Get the current window option
public String getWindowOption()
Usage:
opt = ft.getWindowOption();
This method returns the Window function option as a String, e.g, "Rectangular". See immediately above for description of options.
Set the number of segments
public void setSegmentNumber(int nSeg)
Usage:
ft.setSegmentNumber(nSeg);
The number of the segments used in powerSpectrum is set by this method. If the length of the segment and hence the number of segments have already been set by calling setSegmentLength that calculated number will be overwritten by this later call to setSegmentNumber. If neither setSegmentNumber nor setSegmentLength are called the default value of the segment number is one and the default value of the segment length is the full data length.
public int getSegmentNumber()
Usage:
nSeg = ft.getSegmentNumber();
The number of the segments used in powerSpectrum is returned by this method.
public int getSegmentLength()
Usage:
length = ft.getSegmentLength();
The length of the segments used in powerSpectrum is returned by this method.
public boolean getOverLapOption()
Usage:
opt = ft.getOverLapOption();
This method returns the overlap option. See immediately above for description of options.
Usage:
psdEstimates = ft.powerSpectrum(inputFileName);
This method generates an estimation of a power spectrum of the windowed data entered, as the transform proceeds, from a text file (.txt), whose name is entered as this method's argument, inputFileName. Only one segment at a time is read in and only one segment is ever stored. The text file format is simply the data ordered as alternating real and imaginary parts:
real part (data point 0) imaginary part (data point 0)
real part (data point 1) imaginary part (data point 1)
real part (data point 2) imaginary part (data point 2)
. . . .
The data may be segmented and the segments may be overlapped.
If no segmentation is set, either by calling setSegmentNumber or setSegmentLength, the entered data is transformed as a single block.
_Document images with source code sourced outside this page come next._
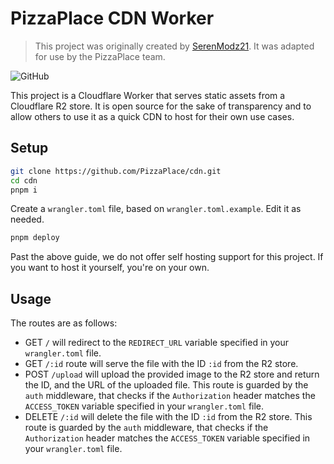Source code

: # PizzaPlace CDN Worker

> This project was originally created by [SerenModz21](https://github.com/SerenModz21/). It was adapted for use by the PizzaPlace team.

![GitHub](https://cdn.pizzaplace.workers.dev/BJHqCABo.png)

This project is a Cloudflare Worker that serves static assets from a Cloudflare R2 store.
It is open source for the sake of transparency and to allow others to use it as a quick CDN to host for their own use cases.

## Setup

```bash
git clone https://github.com/PizzaPlace/cdn.git
cd cdn
pnpm i
```

Create a `wrangler.toml` file, based on `wrangler.toml.example`. Edit it as needed.

```bash
pnpm deploy
```

Past the above guide, we do not offer self hosting support for this project. 
If you want to host it yourself, you're on your own.

## Usage

The routes are as follows:

- GET `/` will redirect to the `REDIRECT_URL` variable specified in your `wrangler.toml` file.
- GET `/:id` route will serve the file with the ID `:id` from the R2 store.
- POST `/upload` will upload the provided image to the R2 store and return the ID, and the URL of the uploaded file. This route is guarded by the `auth` middleware, that checks if the `Authorization` header matches the `ACCESS_TOKEN` variable specified in your `wrangler.toml` file.
- DELETE `/:id` will delete the file with the ID `:id` from the R2 store. This route is guarded by the `auth` middleware, that checks if the `Authorization` header matches the `ACCESS_TOKEN` variable specified in your `wrangler.toml` file.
Unlike powerSpectrum() (see above) limited data checking is performed on the data read in from a text file. The segment length is checked and if it is not an integer power of two the program is aborted. It is assumed that, in setting up the text file, the user has checked that the division into segments has been calculated correctly.
The estimations of the power spectral densities (psd) are stored as the mean square amplitude for each frequency equal to i/(segment length) cycles per grid point or cycles per unit time if the time interval (delta t) has been set. The frequencies are returned in the first row of the returned array, e.g. psdEstimates[0][[0], psdEstimates[0][[1], etc and the psd estimates are returned in the second row, e.g. psdEstimates[1][[0], psdEstimates[1][[1], etc.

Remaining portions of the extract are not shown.